Scott: And I think having more money for indigent defense has other benefits for the county. I mean, we see in McLennan County in Waco where, really, the failure to provide adequate defense for all the bikers, for example, keep ‘em all in jail, and all of a sudden you’ve got the $50-a-day jail costs—
Becky: Right.
Scott: - that really would be resolved if everybody got their bail hearing in a timely fashion.
Becky: Well, and it’s interesting that you mention jail, because most counties in Texas are spending an incredible amount of money on their jails, and a very tiny percentage of that, relatively, is their indigent defense budget. If they had pretrial release reform, and their jail budget was shrunk—really in half for many of these places, it could be shrunk—that would free up a lot of resources to follow the Constitution.
Scott: All right. Well, is there anything else you wanted to mention while we got you here on this topic?
Becky: I think we’re pretty okay.
Scott: All right. Well, thanks, Becky, for coming over to chat with me today.
Becky: You’re welcome.
4 comments:
When you do your investigation and then set the case for trial, it lingers for months on the trial docket because of all the OTHER cases set before. Also, trials for defendants held in jail generally have priority over trials for defendants out on bond so, even when your case does come up on the docket there is a good chance it will be bumped in favor of a jail case.

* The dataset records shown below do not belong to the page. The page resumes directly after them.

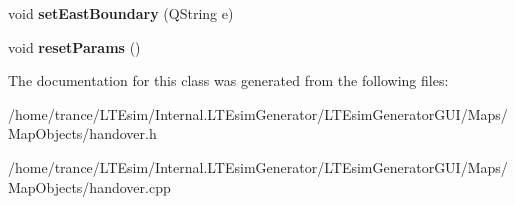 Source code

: \begin{DoxyCompactItemize}
\item 
void {\bfseries set\+East\+Boundary} (Q\+String e)\hypertarget{class_handover_a51f980ff22aaf1ba1ec61e8a47f12bf9}{}\label{class_handover_a51f980ff22aaf1ba1ec61e8a47f12bf9}

\item 
void {\bfseries reset\+Params} ()\hypertarget{class_handover_a4fa83bf8e6dfc62c847505f776cc044b}{}\label{class_handover_a4fa83bf8e6dfc62c847505f776cc044b}

\end{DoxyCompactItemize}


The documentation for this class was generated from the following files\+:\begin{DoxyCompactItemize}
\item 
/home/trance/\+L\+T\+Esim/\+Internal.\+L\+T\+Esim\+Generator/\+L\+T\+Esim\+Generator\+G\+U\+I/\+Maps/\+Map\+Objects/handover.\+h\item 
/home/trance/\+L\+T\+Esim/\+Internal.\+L\+T\+Esim\+Generator/\+L\+T\+Esim\+Generator\+G\+U\+I/\+Maps/\+Map\+Objects/handover.\+cpp\end{DoxyCompactItemize}
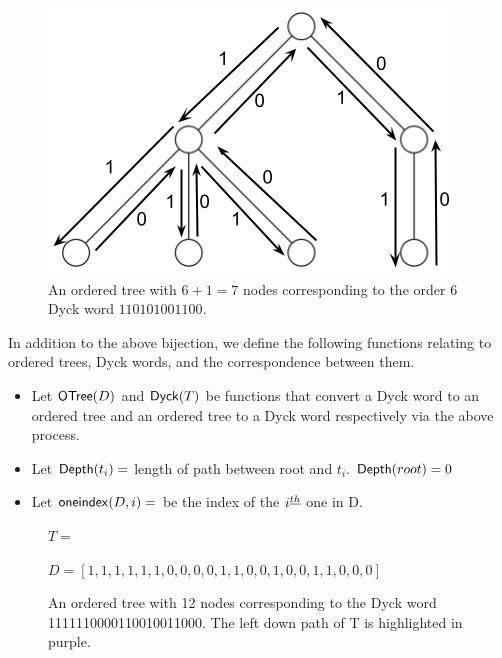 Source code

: \begin{figure}
    \centering
    \includegraphics{otreebij.png}
    \caption{An ordered tree with $6+1=7$ nodes corresponding to the order 6 Dyck word $110101001100$.}
    \label{ordered_tree_bijection_illustration}
\end{figure}


In addition to the above bijection, we define the following functions relating to ordered trees, Dyck words, and the correspondence between them.

\begin{itemize}
    \item Let $\mathsf{OTree}{(D)}$ and $\mathsf{Dyck}{(T)}$ be functions that convert a Dyck word to an ordered tree and an ordered tree to a Dyck word respectively via the above process.
    \item Let $\mathsf{Depth}{(t_i)}=$ length of path between root and $t_i$. $\mathsf{Depth}{(root)}=0$
    \item Let $\mathsf{oneindex}({D}, i)=$ be the index of the $i^{\underline{th}}{}$ one in D.
\end{itemize}

\bigskip

\begin{figure}
    \centering
    $T=$


    $D=[1, 1, 1, 1, 1, 1, 0, 0, 0, 0, 1, 1, 0, 0, 1, 0, 0, 1, 1, 0, 0, 0]$
    \caption{An ordered tree with 12 nodes corresponding to the Dyck word 1111110000110010011000.  The left down path of T is highlighted in purple. }
    \label{exampleotree}
\end{figure}


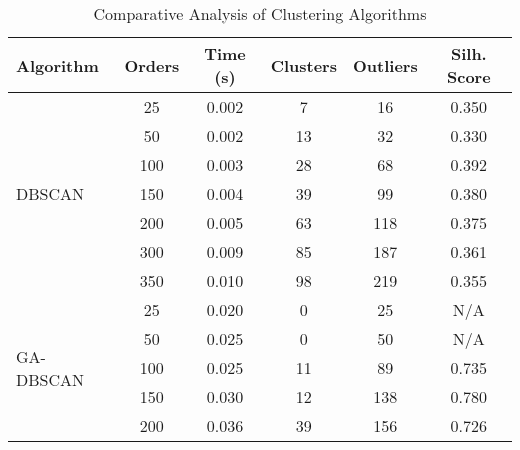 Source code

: \begin{table}[htbp]
    \centering
    \setlength{\tabcolsep}{3pt}
    \caption{Comparative Analysis of Clustering Algorithms}
    \label{tab:perf-vc}
    \begin{tabular}{lccccc}
        \toprule
        \textbf{Algorithm} & \textbf{Orders} & \textbf{Time (s)} & \textbf{Clusters} & \textbf{Outliers} & \textbf{Silh. Score} \\
        \midrule
        \multirow{7}{*}{DBSCAN}
                           & 25              & 0.002             & 7                 & 16                & 0.350                \\
                           & 50              & 0.002             & 13                & 32                & 0.330                \\
                           & 100             & 0.003             & 28                & 68                & 0.392                \\
                           & 150             & 0.004             & 39                & 99                & 0.380                \\
                           & 200             & 0.005             & 63                & 118               & 0.375                \\
                           & 300             & 0.009             & 85                & 187               & 0.361                \\
                           & 350             & 0.010             & 98                & 219               & 0.355                \\
        \midrule
        \multirow{7}{*}{GA-DBSCAN}
                           & 25              & 0.020             & 0                 & 25                & N/A                  \\
                           & 50              & 0.025             & 0                 & 50                & N/A                  \\
                           & 100             & 0.025             & 11                & 89                & 0.735                \\
                           & 150             & 0.030             & 12                & 138               & 0.780                \\
                           & 200             & 0.036             & 39                & 156               & 0.726                \\

\end{tabular}
\end{table}

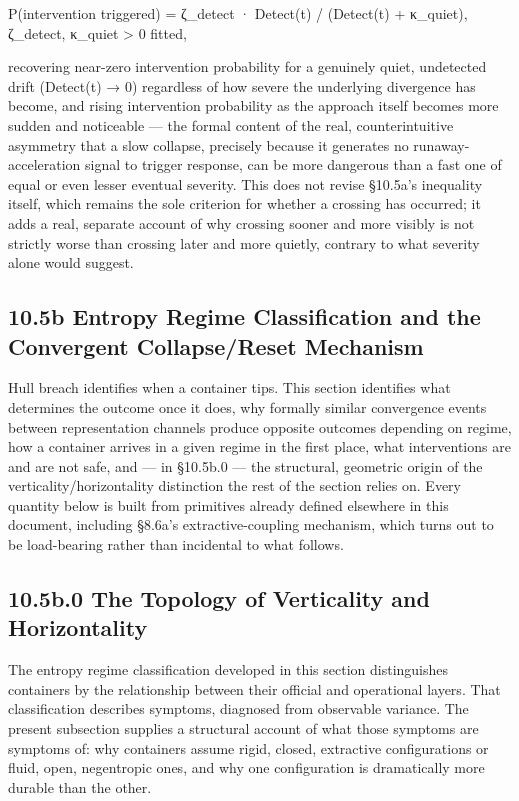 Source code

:\documentclass[
]{article}
\begin{document}
P(intervention triggered) = ζ\_detect · Detect(t) / (Detect(t) +
κ\_quiet), ζ\_detect, κ\_quiet \textgreater{} 0 fitted,

recovering near-zero intervention probability for a genuinely quiet,
undetected drift (Detect(t) → 0) regardless of how severe the underlying
divergence has become, and rising intervention probability as the
approach itself becomes more sudden and noticeable --- the formal
content of the real, counterintuitive asymmetry that a slow collapse,
precisely because it generates no runaway-acceleration signal to trigger
response, can be more dangerous than a fast one of equal or even lesser
eventual severity. This does not revise §10.5a's inequality itself,
which remains the sole criterion for whether a crossing has occurred; it
adds a real, separate account of why crossing sooner and more visibly is
not strictly worse than crossing later and more quietly, contrary to
what severity alone would suggest.

\hypertarget{b-entropy-regime-classification-and-the-convergent-collapsereset-mechanism}{%
\subsection{10.5b Entropy Regime Classification and the Convergent
Collapse/Reset
Mechanism}\label{b-entropy-regime-classification-and-the-convergent-collapsereset-mechanism}}

Hull breach identifies when a container tips. This section identifies
what determines the outcome once it does, why formally similar
convergence events between representation channels produce opposite
outcomes depending on regime, how a container arrives in a given regime
in the first place, what interventions are and are not safe, and --- in
§10.5b.0 --- the structural, geometric origin of the
verticality/horizontality distinction the rest of the section relies on.
Every quantity below is built from primitives already defined elsewhere
in this document, including §8.6a's extractive-coupling mechanism, which
turns out to be load-bearing rather than incidental to what follows.

\hypertarget{b.0-the-topology-of-verticality-and-horizontality}{%
\subsection{10.5b.0 The Topology of Verticality and
Horizontality}\label{b.0-the-topology-of-verticality-and-horizontality}}

The entropy regime classification developed in this section
distinguishes containers by the relationship between their official and
operational layers. That classification describes symptoms, diagnosed
from observable variance. The present subsection supplies a structural
account of what those symptoms are symptoms of: why containers assume
rigid, closed, extractive configurations or fluid, open, negentropic
ones, and why one configuration is dramatically more durable than the
other.
\end{document}
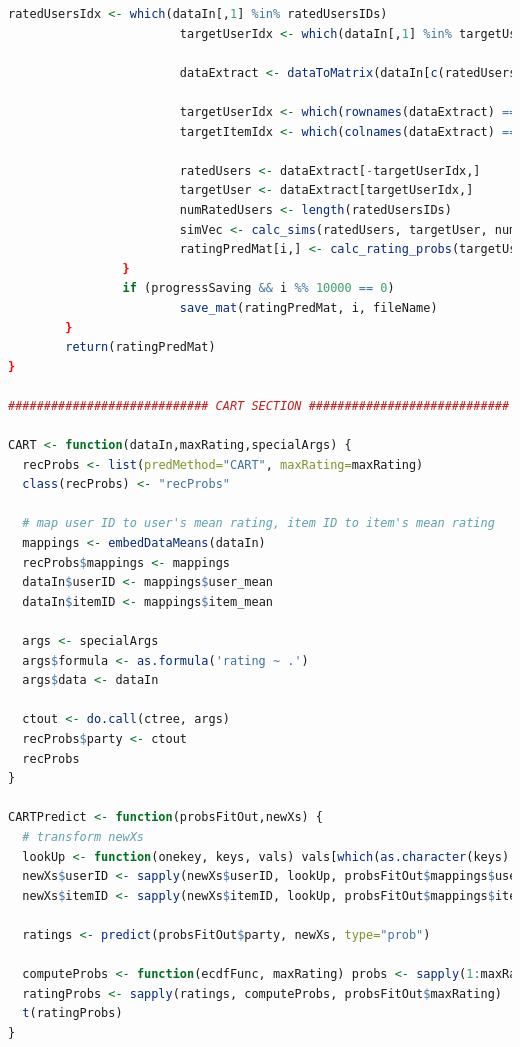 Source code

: \documentclass{article}
\begin{document}
\begin{lstlisting}[language=R]
                        ratedUsersIdx <- which(dataIn[,1] %in% ratedUsersIDs)
                        targetUserIdx <- which(dataIn[,1] %in% targetUserID)

                        dataExtract <- dataToMatrix(dataIn[c(ratedUsersIdx,targetUserIdx),])

                        targetUserIdx <- which(rownames(dataExtract) == newXs[i,1])
                        targetItemIdx <- which(colnames(dataExtract) == newXs[i,2])

                        ratedUsers <- dataExtract[-targetUserIdx,]
                        targetUser <- dataExtract[targetUserIdx,]
                        numRatedUsers <- length(ratedUsersIDs)
                        simVec <- calc_sims(ratedUsers, targetUser, numRatedUsers)
                        ratingPredMat[i,] <- calc_rating_probs(targetUser, targetItemIdx,ratedUsers, simVec, k, maxRating)
                }
                if (progressSaving && i %% 10000 == 0)
                        save_mat(ratingPredMat, i, fileName)
        }
        return(ratingPredMat)
}

############################ CART SECTION ############################

CART <- function(dataIn,maxRating,specialArgs) {
  recProbs <- list(predMethod="CART", maxRating=maxRating)
  class(recProbs) <- "recProbs"

  # map user ID to user's mean rating, item ID to item's mean rating
  mappings <- embedDataMeans(dataIn)
  recProbs$mappings <- mappings
  dataIn$userID <- mappings$user_mean
  dataIn$itemID <- mappings$item_mean

  args <- specialArgs
  args$formula <- as.formula('rating ~ .')
  args$data <- dataIn

  ctout <- do.call(ctree, args)
  recProbs$party <- ctout
  recProbs
}

CARTPredict <- function(probsFitOut,newXs) {
  # transform newXs
  lookUp <- function(onekey, keys, vals) vals[which(as.character(keys) == as.character(onekey))[1]]
  newXs$userID <- sapply(newXs$userID, lookUp, probsFitOut$mappings$userID, probsFitOut$mappings$user_mean)
  newXs$itemID <- sapply(newXs$itemID, lookUp, probsFitOut$mappings$itemID, probsFitOut$mappings$item_mean)

  ratings <- predict(probsFitOut$party, newXs, type="prob")

  computeProbs <- function(ecdfFunc, maxRating) probs <- sapply(1:maxRating, function(rating) ecdfFunc(rating + 0.5) - ecdfFunc(rating - 0.5))
  ratingProbs <- sapply(ratings, computeProbs, probsFitOut$maxRating)
  t(ratingProbs)
}


\end{lstlisting}
\end{document}
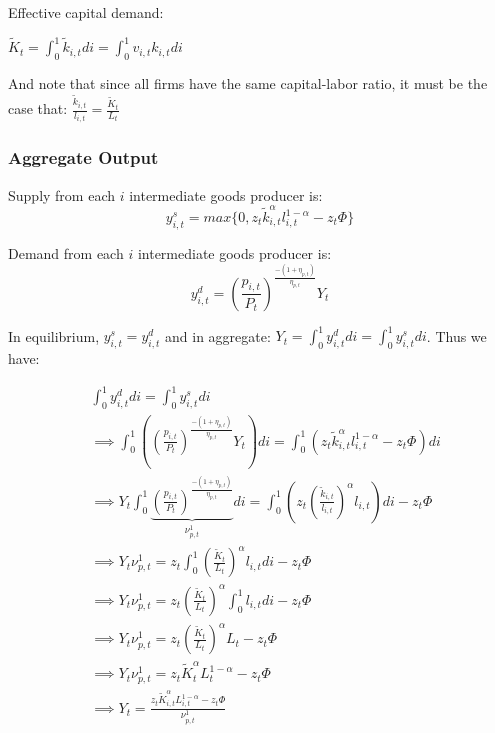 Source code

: \documentclass[article,11pt,letterpaper,fleqn]{article}
\theoremstyle{definition}
\numberwithin{equation}{section}
\begin{document}
Effective capital demand:

$\tilde{K}_{t} = \int_{0}^{1}\tilde{k}_{i,t}di=  \int_{0}^{1}v_{i,t}k_{i,t}di $

And note that since all firms have the same capital-labor ratio, it must be the case that: $\frac{\tilde{k}_{i,t}}{l_{i,t}}=\frac{\tilde{K}_{t}}{L_{t}}$

\subsubsection{Aggregate Output}
Supply from each $i$ intermediate goods producer is:
\begin{equation}
y^{s}_{i,t} = max\{0,z_{t}\tilde{k}^{\alpha}_{i,t}l^{1-\alpha}_{i,t}-z_{t}\Phi\}
\end{equation}

Demand from each $i$ intermediate goods producer is:
\begin{equation}
y^{d}_{i,t} = \left(\frac{p_{i,t}}{P_{t}}\right)^{\frac{-(1+\eta_{p,t})}{\eta_{p,t}}}Y_{t}
\end{equation}

In equilibrium, $y^{s}_{i,t}=y^{d}_{i,t}$ and in aggregate: $Y_{t}=\int_{0}^{1}y^{d}_{i,t}di = \int_{0}^{1}y^{s}_{i,t}di$.  Thus we have:

\begin{equation}
\begin{split}
\label{aggY}
& \int_{0}^{1}y^{d}_{i,t}di = \int_{0}^{1}y^{s}_{i,t}di \\
 & \implies  \int_{0}^{1}\left( \left(\frac{p_{i,t}}{P_{t}}\right)^{\frac{-(1+\eta_{p,t})}{\eta_{p,t}}}Y_{t}\right)di = \int_{0}^{1}\left(z_{t}\tilde{k}^{\alpha}_{i,t}l^{1-\alpha}_{i,t}-z_{t}\Phi\right)di \\
  & \implies  Y_{t} \int_{0}^{1} \underbrace{\left(\frac{p_{i,t}}{P_{t}}\right)^{\frac{-(1+\eta_{p,t})}{\eta_{p,t}}}}_{\nu^{1}_{p,t}}di = \int_{0}^{1}\left(z_{t}\left(\frac{\tilde{k}_{i,t}}{l_{i,t}}\right)^{\alpha}l_{i,t}\right)di-z_{t}\Phi \\
  & \implies  Y_{t} \nu^{1}_{p,t} = z_{t}\int_{0}^{1}\left(\frac{\tilde{K}_{t}}{L_{t}}\right)^{\alpha}l_{i,t}di-z_{t}\Phi \\
   & \implies  Y_{t} \nu^{1}_{p,t} = z_{t}\left(\frac{\tilde{K}_{t}}{L_{t}}\right)^{\alpha}\int_{0}^{1}l_{i,t}di-z_{t}\Phi \\
    & \implies  Y_{t} \nu^{1}_{p,t} = z_{t}\left(\frac{\tilde{K}_{t}}{L_{t}}\right)^{\alpha}L_{t}-z_{t}\Phi \\
    & \implies  Y_{t} \nu^{1}_{p,t} = z_{t}\tilde{K}_{t}^{\alpha}L_{t}^{1-\alpha}-z_{t}\Phi \\
    & \implies Y_{t} = \frac{z_{t}\tilde{K}_{i,t}^{\alpha}L_{i,t}^{1-\alpha}-z_{t}\Phi}{\nu^{1}_{p,t}} 
\end{split}
\end{equation}
\end{document}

While it sits pending, the case counts against the attorney's total "caseload" number even though the defense work is basically all done and everyone is just waiting on a trial.
From those that I have communicated with (accused), when they are assigned an attorney many are incompetent. One fella that comes to mind had two different attorneys assigned to him that were labeled as mentally inadequate (hit front page)- he is working on his third attorney. The young man has been railroaded by the "justice system".
I am not saying that is impossible, but I simply don't believe any defendant had two "mentally inadequate" attorneys. It is far more likely that the "fella" is either misinformed or intentionally misleading you.
I find it curious that this article talks as if attorneys with excessive caseloads are merely overworked. There are all too many attorneys willing to accept appointments simply in order to boost their income, and who have no interest in providing better representation. Not to mention judges who still hand out appointments as favors to their pet attorneys, disregarding the "wheel" system.